### Supplied data
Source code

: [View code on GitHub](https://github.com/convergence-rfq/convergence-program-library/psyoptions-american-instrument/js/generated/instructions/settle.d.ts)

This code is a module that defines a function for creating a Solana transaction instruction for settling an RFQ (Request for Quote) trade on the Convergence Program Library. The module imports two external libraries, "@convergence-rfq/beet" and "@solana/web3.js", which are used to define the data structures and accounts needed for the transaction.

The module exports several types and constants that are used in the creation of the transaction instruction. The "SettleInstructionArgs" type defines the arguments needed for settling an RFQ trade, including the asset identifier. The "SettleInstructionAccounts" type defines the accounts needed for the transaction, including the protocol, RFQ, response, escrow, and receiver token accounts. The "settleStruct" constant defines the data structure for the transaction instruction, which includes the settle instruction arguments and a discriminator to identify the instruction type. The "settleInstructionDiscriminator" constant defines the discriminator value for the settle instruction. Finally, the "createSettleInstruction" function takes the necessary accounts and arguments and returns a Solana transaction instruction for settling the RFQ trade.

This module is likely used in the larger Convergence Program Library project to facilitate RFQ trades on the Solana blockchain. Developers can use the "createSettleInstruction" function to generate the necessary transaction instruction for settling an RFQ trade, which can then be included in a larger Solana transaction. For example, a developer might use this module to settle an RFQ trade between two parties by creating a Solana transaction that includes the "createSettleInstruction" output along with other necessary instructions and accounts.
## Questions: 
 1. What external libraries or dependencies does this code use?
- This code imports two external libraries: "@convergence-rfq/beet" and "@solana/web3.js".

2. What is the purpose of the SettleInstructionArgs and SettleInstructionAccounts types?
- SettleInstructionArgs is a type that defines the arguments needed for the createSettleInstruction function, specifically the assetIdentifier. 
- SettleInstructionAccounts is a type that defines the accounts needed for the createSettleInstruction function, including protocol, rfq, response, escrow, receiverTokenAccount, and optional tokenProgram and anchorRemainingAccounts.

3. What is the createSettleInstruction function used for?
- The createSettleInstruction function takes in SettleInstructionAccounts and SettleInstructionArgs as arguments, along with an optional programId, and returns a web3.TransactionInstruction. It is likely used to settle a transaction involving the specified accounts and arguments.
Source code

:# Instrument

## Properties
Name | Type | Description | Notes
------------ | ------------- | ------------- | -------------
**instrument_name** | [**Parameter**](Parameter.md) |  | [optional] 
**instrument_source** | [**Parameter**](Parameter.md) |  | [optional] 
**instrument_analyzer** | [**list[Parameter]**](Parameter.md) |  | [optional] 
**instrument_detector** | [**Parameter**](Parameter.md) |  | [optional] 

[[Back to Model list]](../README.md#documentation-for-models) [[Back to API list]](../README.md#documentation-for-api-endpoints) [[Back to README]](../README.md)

### What is needed
Look through the material above and pick out each line holding the word "likely".

### Exercise result
This module is likely used in the larger Convergence Program Library project to facilitate RFQ trades on the Solana blockchain. Developers can use the "createSettleInstruction" function to generate the necessary transaction instruction for settling an RFQ trade, which can then be included in a larger Solana transaction. For example, a developer might use this module to settle an RFQ trade between two parties by creating a Solana transaction that includes the "createSettleInstruction" output along with other necessary instructions and accounts.
- The createSettleInstruction function takes in SettleInstructionAccounts and SettleInstructionArgs as arguments, along with an optional programId, and returns a web3.TransactionInstruction. It is likely used to settle a transaction involving the specified accounts and arguments.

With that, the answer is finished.